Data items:
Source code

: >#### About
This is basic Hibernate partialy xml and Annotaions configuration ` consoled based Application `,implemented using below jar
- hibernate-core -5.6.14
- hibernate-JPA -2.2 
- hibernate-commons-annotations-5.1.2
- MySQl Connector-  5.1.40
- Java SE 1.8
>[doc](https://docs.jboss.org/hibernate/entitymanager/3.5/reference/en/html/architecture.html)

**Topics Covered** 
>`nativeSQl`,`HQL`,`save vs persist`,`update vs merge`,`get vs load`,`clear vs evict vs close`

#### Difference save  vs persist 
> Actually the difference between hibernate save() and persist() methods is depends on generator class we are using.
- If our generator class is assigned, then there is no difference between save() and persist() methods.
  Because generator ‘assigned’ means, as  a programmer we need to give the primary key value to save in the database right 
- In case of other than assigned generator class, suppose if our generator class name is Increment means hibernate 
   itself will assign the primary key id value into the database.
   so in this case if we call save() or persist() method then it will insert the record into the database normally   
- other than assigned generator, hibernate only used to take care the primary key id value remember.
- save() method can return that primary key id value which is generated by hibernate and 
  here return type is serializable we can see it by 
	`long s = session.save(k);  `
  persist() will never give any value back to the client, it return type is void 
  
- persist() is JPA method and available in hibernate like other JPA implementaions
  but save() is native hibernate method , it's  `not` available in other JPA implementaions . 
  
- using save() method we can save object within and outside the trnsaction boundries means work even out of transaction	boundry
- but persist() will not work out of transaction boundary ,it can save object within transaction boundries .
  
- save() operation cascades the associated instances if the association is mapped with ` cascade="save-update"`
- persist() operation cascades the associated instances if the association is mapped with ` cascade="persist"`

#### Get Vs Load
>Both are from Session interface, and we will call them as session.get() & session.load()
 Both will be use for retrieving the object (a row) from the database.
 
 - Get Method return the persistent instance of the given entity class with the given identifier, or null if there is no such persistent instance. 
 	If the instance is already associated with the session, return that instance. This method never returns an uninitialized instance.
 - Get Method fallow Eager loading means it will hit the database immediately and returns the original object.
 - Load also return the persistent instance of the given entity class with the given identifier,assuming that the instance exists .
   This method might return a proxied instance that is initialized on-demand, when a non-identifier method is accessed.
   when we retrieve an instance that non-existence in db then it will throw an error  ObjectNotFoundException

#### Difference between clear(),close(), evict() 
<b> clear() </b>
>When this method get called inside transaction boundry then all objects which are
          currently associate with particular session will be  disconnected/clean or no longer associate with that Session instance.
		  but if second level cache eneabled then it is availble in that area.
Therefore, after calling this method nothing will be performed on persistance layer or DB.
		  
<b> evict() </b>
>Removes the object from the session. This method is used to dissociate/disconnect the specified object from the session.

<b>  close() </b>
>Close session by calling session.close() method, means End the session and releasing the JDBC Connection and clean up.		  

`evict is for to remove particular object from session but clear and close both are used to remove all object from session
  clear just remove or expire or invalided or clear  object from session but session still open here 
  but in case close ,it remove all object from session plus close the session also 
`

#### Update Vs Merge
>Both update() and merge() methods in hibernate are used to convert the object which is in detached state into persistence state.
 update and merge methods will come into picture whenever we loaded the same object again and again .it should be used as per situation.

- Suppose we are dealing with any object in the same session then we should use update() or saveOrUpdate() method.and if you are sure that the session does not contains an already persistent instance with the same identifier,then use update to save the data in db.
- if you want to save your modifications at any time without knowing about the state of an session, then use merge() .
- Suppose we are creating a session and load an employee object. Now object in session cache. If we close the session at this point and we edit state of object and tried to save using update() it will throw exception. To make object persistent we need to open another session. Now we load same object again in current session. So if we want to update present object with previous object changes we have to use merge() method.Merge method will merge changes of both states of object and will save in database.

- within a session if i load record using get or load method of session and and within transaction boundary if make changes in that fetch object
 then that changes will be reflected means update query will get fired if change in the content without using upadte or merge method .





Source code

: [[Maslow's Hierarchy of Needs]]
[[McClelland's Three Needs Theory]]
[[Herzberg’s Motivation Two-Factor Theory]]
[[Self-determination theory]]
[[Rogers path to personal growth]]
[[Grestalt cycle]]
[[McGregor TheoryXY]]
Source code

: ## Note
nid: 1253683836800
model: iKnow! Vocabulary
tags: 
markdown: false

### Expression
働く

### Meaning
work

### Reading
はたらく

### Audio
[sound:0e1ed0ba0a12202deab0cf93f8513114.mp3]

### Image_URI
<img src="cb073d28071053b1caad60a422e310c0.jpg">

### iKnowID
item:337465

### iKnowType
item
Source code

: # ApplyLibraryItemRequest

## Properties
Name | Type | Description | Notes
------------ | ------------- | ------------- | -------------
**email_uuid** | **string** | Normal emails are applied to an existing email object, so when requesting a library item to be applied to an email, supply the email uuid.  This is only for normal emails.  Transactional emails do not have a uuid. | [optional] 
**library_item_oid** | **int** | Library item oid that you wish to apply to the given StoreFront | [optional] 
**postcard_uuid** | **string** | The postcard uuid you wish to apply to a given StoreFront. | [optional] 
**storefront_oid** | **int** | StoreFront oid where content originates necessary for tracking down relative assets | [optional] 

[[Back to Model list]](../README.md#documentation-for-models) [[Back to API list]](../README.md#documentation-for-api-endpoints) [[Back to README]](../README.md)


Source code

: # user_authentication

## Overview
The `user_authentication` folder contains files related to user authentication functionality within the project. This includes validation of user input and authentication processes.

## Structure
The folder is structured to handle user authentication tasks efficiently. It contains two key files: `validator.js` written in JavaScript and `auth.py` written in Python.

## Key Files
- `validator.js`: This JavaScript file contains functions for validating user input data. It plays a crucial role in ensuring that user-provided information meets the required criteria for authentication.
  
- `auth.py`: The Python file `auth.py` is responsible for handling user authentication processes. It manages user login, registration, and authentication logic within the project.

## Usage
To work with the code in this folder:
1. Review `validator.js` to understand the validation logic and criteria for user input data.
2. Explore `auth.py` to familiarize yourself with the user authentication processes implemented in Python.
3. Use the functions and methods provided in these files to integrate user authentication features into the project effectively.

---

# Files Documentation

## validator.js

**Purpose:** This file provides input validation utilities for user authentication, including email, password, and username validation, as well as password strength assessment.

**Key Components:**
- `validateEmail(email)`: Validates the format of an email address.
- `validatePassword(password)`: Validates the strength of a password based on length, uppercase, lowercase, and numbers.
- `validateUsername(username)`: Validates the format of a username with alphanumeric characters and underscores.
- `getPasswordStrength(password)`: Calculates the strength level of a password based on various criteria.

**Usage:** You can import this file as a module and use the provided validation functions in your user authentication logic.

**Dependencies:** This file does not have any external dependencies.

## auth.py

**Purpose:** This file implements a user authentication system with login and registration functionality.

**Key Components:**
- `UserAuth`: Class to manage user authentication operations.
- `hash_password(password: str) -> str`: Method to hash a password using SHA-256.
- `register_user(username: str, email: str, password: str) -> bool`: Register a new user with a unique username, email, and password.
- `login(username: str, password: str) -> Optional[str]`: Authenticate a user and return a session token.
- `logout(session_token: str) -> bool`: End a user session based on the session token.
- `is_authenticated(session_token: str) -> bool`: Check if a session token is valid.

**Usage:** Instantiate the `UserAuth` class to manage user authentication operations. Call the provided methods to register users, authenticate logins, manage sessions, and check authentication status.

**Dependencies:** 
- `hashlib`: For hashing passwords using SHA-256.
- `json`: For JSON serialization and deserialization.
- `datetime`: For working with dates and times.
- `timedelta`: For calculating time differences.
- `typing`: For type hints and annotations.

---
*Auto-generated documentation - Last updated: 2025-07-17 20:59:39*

→ **Exercise brief**
Line count for the word "generated": give the number of lines in the entries above that contain it, and nothing more.

→ **Reply**
2